**Material for this task:**
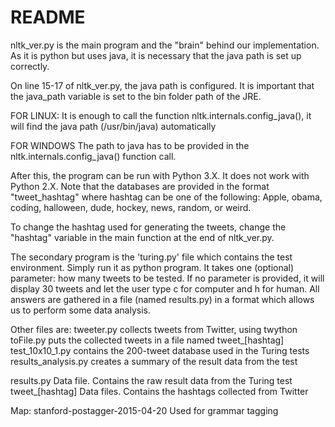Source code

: # README
nltk_ver.py is the main program and the "brain" behind our implementation. As it is python but uses java, it is 
necessary that the java path is set up correctly.

On line 15-17 of nltk_ver.py, the java path is configured. It is important that the java_path variable is set to the 
bin folder path of the JRE.

FOR LINUX:
	It is enough to call the function nltk.internals.config_java(), it will find the java path (/usr/bin/java) automatically

FOR WINDOWS
	The path to java has to be provided in the nltk.internals.config_java() function call.

After this, the program can be run with Python 3.X. It does not work with Python 2.X. Note that the databases are provided 
in the format "tweet_hashtag" where hashtag can be one of the following: Apple, obama, coding, halloween, dude, 
hockey, news, random, or weird.

To change the hashtag used for generating the tweets, change the "hashtag" variable in the main function at the end of nltk_ver.py.

The secondary program is the 'turing.py' file which contains the test environment. Simply run it as python program. 
It takes one (optional) parameter: how many tweets to be tested. If no parameter is provided, it will display 30 tweets 
and let the user type c for computer and h for human. All answers are gathered in a file (named results.py) in a format
which allows us to perform some data analysis.
 
Other files are:
tweeter.py				collects tweets from Twitter, using twython
toFile.py				puts the collected tweets in a file named tweet_[hashtag]
test_10x10_1.py			contains the 200-tweet database used in the Turing tests
results_analysis.py		creates a summary of the result data from the test

results.py 				Data file. Contains the raw result data from the Turing test
tweet_[hashtag]			Data files. Contains the hashtags collected from Twitter

Map:
stanford-postagger-2015-04-20	Used for grammar tagging

				
 

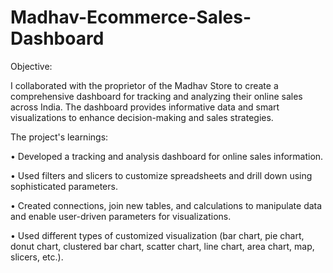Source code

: # Madhav-Ecommerce-Sales-Dashboard
Objective:

I collaborated with the proprietor of the Madhav Store to create a comprehensive dashboard for tracking and analyzing their online sales across India. The dashboard provides informative data and smart visualizations to enhance decision-making and sales strategies.

The project's learnings:

• Developed a tracking and analysis dashboard for online sales information.

• Used filters and slicers to customize spreadsheets and drill down using sophisticated parameters.

• Created connections, join new tables, and calculations to manipulate data and enable user-driven parameters for visualizations.

• Used different types of customized visualization (bar chart, pie chart, donut chart, clustered bar chart, scatter chart, line chart, area chart, map, slicers, etc.).
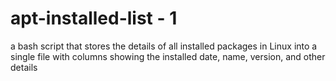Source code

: # apt-installed-list - 1

a bash script that stores the details of all installed packages in Linux into a single file with columns showing the installed date, name, version, and other details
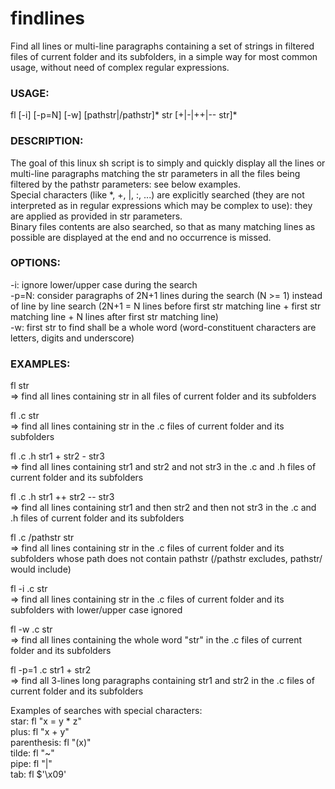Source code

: # findlines
Find all lines or multi-line paragraphs containing a set of strings in filtered files of current folder
and its subfolders, in a simple way for most common usage, without need of complex regular expressions.

### USAGE:

  fl [-i] [-p=N] [-w] [pathstr|/pathstr]* str [+|-|++|-- str]*

### DESCRIPTION:

  The goal of this linux sh script is to simply and quickly display all the lines or multi-line paragraphs
  matching the str parameters in all the files being filtered by the pathstr parameters:
  see below examples.  
  Special characters (like *, +, |, :, ...) are explicitly searched (they are not interpreted
  as in regular expressions which may be complex to use): they are applied as provided in str
  parameters.  
  Binary files contents are also searched, so that as many matching lines as possible are
  displayed at the end and no occurrence is missed.

### OPTIONS:

  -i: ignore lower/upper case during the search  
  -p=N: consider paragraphs of 2N+1 lines during the search (N >= 1) instead of line
      by line search (2N+1 = N lines before first str matching line + first str
      matching line + N lines after first str matching line)  
  -w: first str to find shall be a whole word (word-constituent characters are letters,
      digits and underscore)

### EXAMPLES:

  fl str  
  => find all lines containing str in all files of current folder and its subfolders
    
  fl .c str  
  => find all lines containing str in the .c files of current folder and its subfolders
    
  fl .c .h str1 + str2 - str3  
  => find all lines containing str1 and str2 and not str3 in the .c and .h files
       of current folder and its subfolders
       
  fl .c .h str1 ++ str2 -- str3  
  => find all lines containing str1 and then str2 and then not str3 in the .c and .h files
       of current folder and its subfolders

  fl .c /pathstr str  
  => find all lines containing str in the .c files of current folder and its subfolders
       whose path does not contain pathstr (/pathstr excludes, pathstr/ would include)
       
  fl -i .c str  
  => find all lines containing str in the .c files of current folder and its subfolders
       with lower/upper case ignored
       
  fl -w .c str  
  => find all lines containing the whole word "str" in the .c files of current folder
       and its subfolders
       
  fl -p=1 .c str1 + str2  
  => find all 3-lines long paragraphs containing str1 and str2 in the .c files
       of current folder and its subfolders

Examples of searches with special characters:  
  star: fl "x = y * z"  
  plus: fl "x + y"  
  parenthesis: fl "(x)"  
  tilde: fl "~"  
  pipe: fl "|"  
  tab: fl $'\x09'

**What you have to do:**
Reproduce the material above exactly but drop all images.

**Reply to the exercise:**
Source code

: # README
nltk_ver.py is the main program and the "brain" behind our implementation. As it is python but uses java, it is 
necessary that the java path is set up correctly.

On line 15-17 of nltk_ver.py, the java path is configured. It is important that the java_path variable is set to the 
bin folder path of the JRE.

FOR LINUX:
	It is enough to call the function nltk.internals.config_java(), it will find the java path (/usr/bin/java) automatically

FOR WINDOWS
	The path to java has to be provided in the nltk.internals.config_java() function call.

After this, the program can be run with Python 3.X. It does not work with Python 2.X. Note that the databases are provided 
in the format "tweet_hashtag" where hashtag can be one of the following: Apple, obama, coding, halloween, dude, 
hockey, news, random, or weird.

To change the hashtag used for generating the tweets, change the "hashtag" variable in the main function at the end of nltk_ver.py.

The secondary program is the 'turing.py' file which contains the test environment. Simply run it as python program. 
It takes one (optional) parameter: how many tweets to be tested. If no parameter is provided, it will display 30 tweets 
and let the user type c for computer and h for human. All answers are gathered in a file (named results.py) in a format
which allows us to perform some data analysis.
 
Other files are:
tweeter.py				collects tweets from Twitter, using twython
toFile.py				puts the collected tweets in a file named tweet_[hashtag]
test_10x10_1.py			contains the 200-tweet database used in the Turing tests
results_analysis.py		creates a summary of the result data from the test

results.py 				Data file. Contains the raw result data from the Turing test
tweet_[hashtag]			Data files. Contains the hashtags collected from Twitter

Map:
stanford-postagger-2015-04-20	Used for grammar tagging

				
 

Source code

: # Madhav-Ecommerce-Sales-Dashboard
Objective:

I collaborated with the proprietor of the Madhav Store to create a comprehensive dashboard for tracking and analyzing their online sales across India. The dashboard provides informative data and smart visualizations to enhance decision-making and sales strategies.

The project's learnings:

• Developed a tracking and analysis dashboard for online sales information.

• Used filters and slicers to customize spreadsheets and drill down using sophisticated parameters.

• Created connections, join new tables, and calculations to manipulate data and enable user-driven parameters for visualizations.

• Used different types of customized visualization (bar chart, pie chart, donut chart, clustered bar chart, scatter chart, line chart, area chart, map, slicers, etc.).
Source code

: # apt-installed-list - 1

a bash script that stores the details of all installed packages in Linux into a single file with columns showing the installed date, name, version, and other details
Source code

: # findlines
Find all lines or multi-line paragraphs containing a set of strings in filtered files of current folder
and its subfolders, in a simple way for most common usage, without need of complex regular expressions.

### USAGE:

  fl [-i] [-p=N] [-w] [pathstr|/pathstr]* str [+|-|++|-- str]*

### DESCRIPTION:

  The goal of this linux sh script is to simply and quickly display all the lines or multi-line paragraphs
  matching the str parameters in all the files being filtered by the pathstr parameters:
  see below examples.  
  Special characters (like *, +, |, :, ...) are explicitly searched (they are not interpreted
  as in regular expressions which may be complex to use): they are applied as provided in str
  parameters.  
  Binary files contents are also searched, so that as many matching lines as possible are
  displayed at the end and no occurrence is missed.

### OPTIONS:

  -i: ignore lower/upper case during the search  
  -p=N: consider paragraphs of 2N+1 lines during the search (N >= 1) instead of line
      by line search (2N+1 = N lines before first str matching line + first str
      matching line + N lines after first str matching line)  
  -w: first str to find shall be a whole word (word-constituent characters are letters,
      digits and underscore)

### EXAMPLES:

  fl str  
  => find all lines containing str in all files of current folder and its subfolders
    
  fl .c str  
  => find all lines containing str in the .c files of current folder and its subfolders
    
  fl .c .h str1 + str2 - str3  
  => find all lines containing str1 and str2 and not str3 in the .c and .h files
       of current folder and its subfolders
       
  fl .c .h str1 ++ str2 -- str3  
  => find all lines containing str1 and then str2 and then not str3 in the .c and .h files
       of current folder and its subfolders

  fl .c /pathstr str  
  => find all lines containing str in the .c files of current folder and its subfolders
       whose path does not contain pathstr (/pathstr excludes, pathstr/ would include)
       
  fl -i .c str  
  => find all lines containing str in the .c files of current folder and its subfolders
       with lower/upper case ignored
       
  fl -w .c str  
  => find all lines containing the whole word "str" in the .c files of current folder
       and its subfolders
       
  fl -p=1 .c str1 + str2  
  => find all 3-lines long paragraphs containing str1 and str2 in the .c files
       of current folder and its subfolders

Examples of searches with special characters:  
  star: fl "x = y * z"  
  plus: fl "x + y"  
  parenthesis: fl "(x)"  
  tilde: fl "~"  
  pipe: fl "|"  
  tab: fl $'\x09'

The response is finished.